◆ **What is being asked**: Line by line, please look for the word "diameter" in the following records, then copy each line you find it in.

─── Stored data

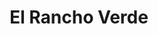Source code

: ---
title: El Rancho Verde
phone: (408) 272-0356
website: http://www.elranchoverdeapts.com/
management: Clark Realty Management LLC
location: "San Jose"
tags: []
---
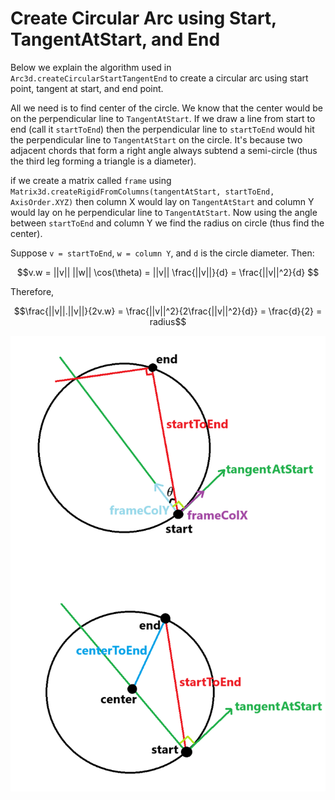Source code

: # Create Circular Arc using Start, TangentAtStart, and End

Below we explain the algorithm used in `Arc3d.createCircularStartTangentEnd` to create a circular arc using start point, tangent at start, and end point.

All we need is to find center of the circle. We know that the center would be on the perpendicular line to `TangentAtStart`. If we draw a line from start to end (call it `startToEnd`) then the perpendicular line to `startToEnd` would hit the perpendicular line to `TangentAtStart` on the circle. It's because two adjacent chords that form a right angle always subtend a semi-circle (thus the third leg forming a triangle is a diameter).

if we create a matrix called `frame` using `Matrix3d.createRigidFromColumns(tangentAtStart, startToEnd, AxisOrder.XYZ)` then column X would lay on `TangentAtStart` and column Y would lay on he perpendicular line to `TangentAtStart`. Now using the angle between `startToEnd` and column Y we find the radius on circle (thus find the center).

Suppose `v = startToEnd`, `w = column Y`, and `d` is the circle diameter. Then:

$$v.w = ||v|| ||w|| \cos(\theta) = ||v|| \frac{||v||}{d} = \frac{||v||^2}{d} $$

Therefore,

$$\frac{||v||.||v||}{2v.w} = \frac{||v||^2}{2\frac{||v||^2}{d}} = \frac{d}{2} = radius$$


![>](./figs/Arc3d/createCircularStartTangentEnd.png)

──────

◆ **Exercise result**:
All we need is to find center of the circle. We know that the center would be on the perpendicular line to `TangentAtStart`. If we draw a line from start to end (call it `startToEnd`) then the perpendicular line to `startToEnd` would hit the perpendicular line to `TangentAtStart` on the circle. It's because two adjacent chords that form a right angle always subtend a semi-circle (thus the third leg forming a triangle is a diameter).
Suppose `v = startToEnd`, `w = column Y`, and `d` is the circle diameter. Then:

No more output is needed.